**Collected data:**

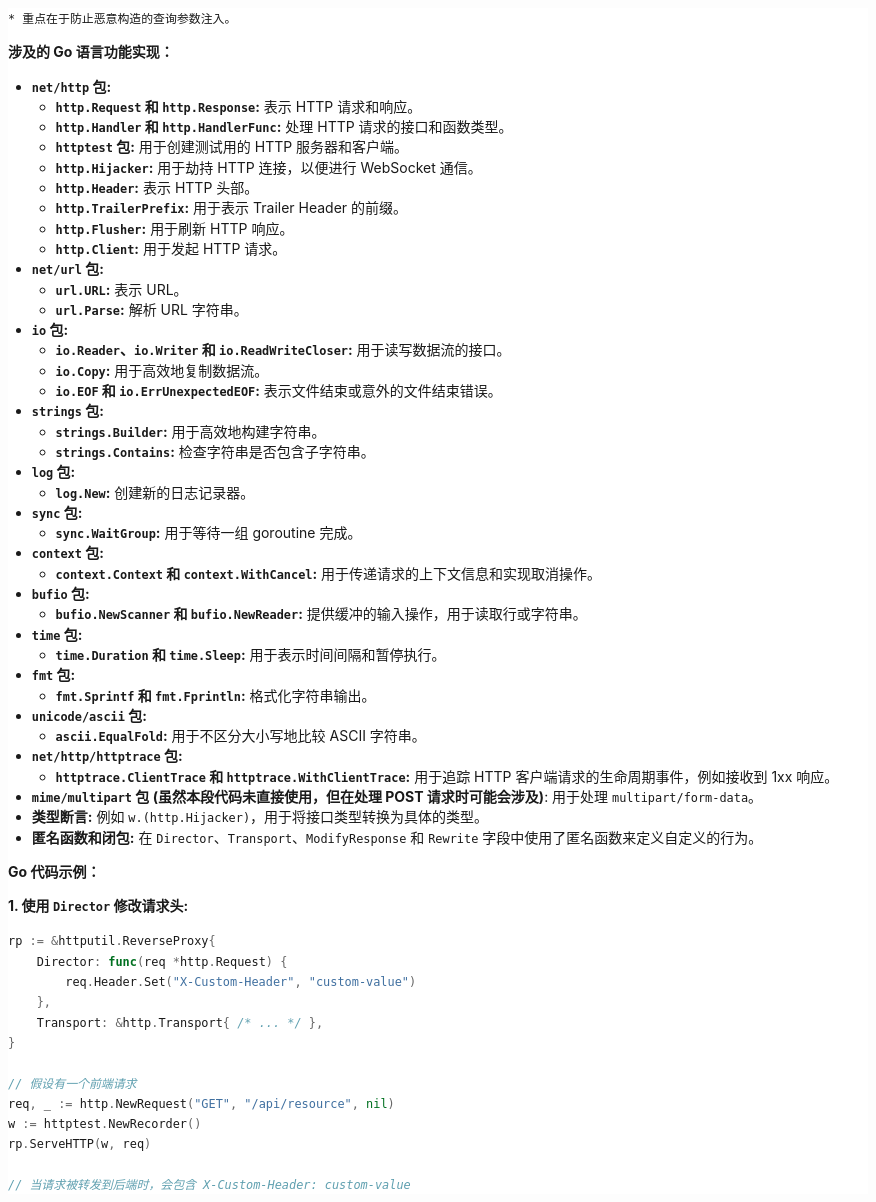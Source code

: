     * 重点在于防止恶意构造的查询参数注入。

**涉及的 Go 语言功能实现：**

* **`net/http` 包:**
    * **`http.Request` 和 `http.Response`:**  表示 HTTP 请求和响应。
    * **`http.Handler` 和 `http.HandlerFunc`:**  处理 HTTP 请求的接口和函数类型。
    * **`httptest` 包:**  用于创建测试用的 HTTP 服务器和客户端。
    * **`http.Hijacker`:**  用于劫持 HTTP 连接，以便进行 WebSocket 通信。
    * **`http.Header`:**  表示 HTTP 头部。
    * **`http.TrailerPrefix`:**  用于表示 Trailer Header 的前缀。
    * **`http.Flusher`:**  用于刷新 HTTP 响应。
    * **`http.Client`:**  用于发起 HTTP 请求。
* **`net/url` 包:**
    * **`url.URL`:**  表示 URL。
    * **`url.Parse`:**  解析 URL 字符串。
* **`io` 包:**
    * **`io.Reader`、`io.Writer` 和 `io.ReadWriteCloser`:**  用于读写数据流的接口。
    * **`io.Copy`:**  用于高效地复制数据流。
    * **`io.EOF` 和 `io.ErrUnexpectedEOF`:**  表示文件结束或意外的文件结束错误。
* **`strings` 包:**
    * **`strings.Builder`:**  用于高效地构建字符串。
    * **`strings.Contains`:**  检查字符串是否包含子字符串。
* **`log` 包:**
    * **`log.New`:**  创建新的日志记录器。
* **`sync` 包:**
    * **`sync.WaitGroup`:**  用于等待一组 goroutine 完成。
* **`context` 包:**
    * **`context.Context` 和 `context.WithCancel`:**  用于传递请求的上下文信息和实现取消操作。
* **`bufio` 包:**
    * **`bufio.NewScanner` 和 `bufio.NewReader`:**  提供缓冲的输入操作，用于读取行或字符串。
* **`time` 包:**
    * **`time.Duration` 和 `time.Sleep`:**  用于表示时间间隔和暂停执行。
* **`fmt` 包:**
    * **`fmt.Sprintf` 和 `fmt.Fprintln`:**  格式化字符串输出。
* **`unicode/ascii` 包:**
    * **`ascii.EqualFold`:**  用于不区分大小写地比较 ASCII 字符串。
* **`net/http/httptrace` 包:**
    * **`httptrace.ClientTrace` 和 `httptrace.WithClientTrace`:**  用于追踪 HTTP 客户端请求的生命周期事件，例如接收到 1xx 响应。
* **`mime/multipart` 包 (虽然本段代码未直接使用，但在处理 POST 请求时可能会涉及)**: 用于处理 `multipart/form-data`。
* **类型断言:**  例如 `w.(http.Hijacker)`，用于将接口类型转换为具体的类型。
* **匿名函数和闭包:**  在 `Director`、`Transport`、`ModifyResponse` 和 `Rewrite` 字段中使用了匿名函数来定义自定义的行为。

**Go 代码示例：**

**1. 使用 `Director` 修改请求头:**

```go
rp := &httputil.ReverseProxy{
	Director: func(req *http.Request) {
		req.Header.Set("X-Custom-Header", "custom-value")
	},
	Transport: &http.Transport{ /* ... */ },
}

// 假设有一个前端请求
req, _ := http.NewRequest("GET", "/api/resource", nil)
w := httptest.NewRecorder()
rp.ServeHTTP(w, req)

// 当请求被转发到后端时，会包含 X-Custom-Header: custom-value
```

**Exercise objective:**
All records, pictures excluded: copy them exactly.

**Task result:**
Source code

:     * 重点在于防止恶意构造的查询参数注入。

**涉及的 Go 语言功能实现：**

* **`net/http` 包:**
    * **`http.Request` 和 `http.Response`:**  表示 HTTP 请求和响应。
    * **`http.Handler` 和 `http.HandlerFunc`:**  处理 HTTP 请求的接口和函数类型。
    * **`httptest` 包:**  用于创建测试用的 HTTP 服务器和客户端。
    * **`http.Hijacker`:**  用于劫持 HTTP 连接，以便进行 WebSocket 通信。
    * **`http.Header`:**  表示 HTTP 头部。
    * **`http.TrailerPrefix`:**  用于表示 Trailer Header 的前缀。
    * **`http.Flusher`:**  用于刷新 HTTP 响应。
    * **`http.Client`:**  用于发起 HTTP 请求。
* **`net/url` 包:**
    * **`url.URL`:**  表示 URL。
    * **`url.Parse`:**  解析 URL 字符串。
* **`io` 包:**
    * **`io.Reader`、`io.Writer` 和 `io.ReadWriteCloser`:**  用于读写数据流的接口。
    * **`io.Copy`:**  用于高效地复制数据流。
    * **`io.EOF` 和 `io.ErrUnexpectedEOF`:**  表示文件结束或意外的文件结束错误。
* **`strings` 包:**
    * **`strings.Builder`:**  用于高效地构建字符串。
    * **`strings.Contains`:**  检查字符串是否包含子字符串。
* **`log` 包:**
    * **`log.New`:**  创建新的日志记录器。
* **`sync` 包:**
    * **`sync.WaitGroup`:**  用于等待一组 goroutine 完成。
* **`context` 包:**
    * **`context.Context` 和 `context.WithCancel`:**  用于传递请求的上下文信息和实现取消操作。
* **`bufio` 包:**
    * **`bufio.NewScanner` 和 `bufio.NewReader`:**  提供缓冲的输入操作，用于读取行或字符串。
* **`time` 包:**
    * **`time.Duration` 和 `time.Sleep`:**  用于表示时间间隔和暂停执行。
* **`fmt` 包:**
    * **`fmt.Sprintf` 和 `fmt.Fprintln`:**  格式化字符串输出。
* **`unicode/ascii` 包:**
    * **`ascii.EqualFold`:**  用于不区分大小写地比较 ASCII 字符串。
* **`net/http/httptrace` 包:**
    * **`httptrace.ClientTrace` 和 `httptrace.WithClientTrace`:**  用于追踪 HTTP 客户端请求的生命周期事件，例如接收到 1xx 响应。
* **`mime/multipart` 包 (虽然本段代码未直接使用，但在处理 POST 请求时可能会涉及)**: 用于处理 `multipart/form-data`。
* **类型断言:**  例如 `w.(http.Hijacker)`，用于将接口类型转换为具体的类型。
* **匿名函数和闭包:**  在 `Director`、`Transport`、`ModifyResponse` 和 `Rewrite` 字段中使用了匿名函数来定义自定义的行为。

**Go 代码示例：**

**1. 使用 `Director` 修改请求头:**

```go
rp := &httputil.ReverseProxy{
	Director: func(req *http.Request) {
		req.Header.Set("X-Custom-Header", "custom-value")
	},
	Transport: &http.Transport{ /* ... */ },
}

// 假设有一个前端请求
req, _ := http.NewRequest("GET", "/api/resource", nil)
w := httptest.NewRecorder()
rp.ServeHTTP(w, req)

// 当请求被转发到后端时，会包含 X-Custom-Header: custom-value
```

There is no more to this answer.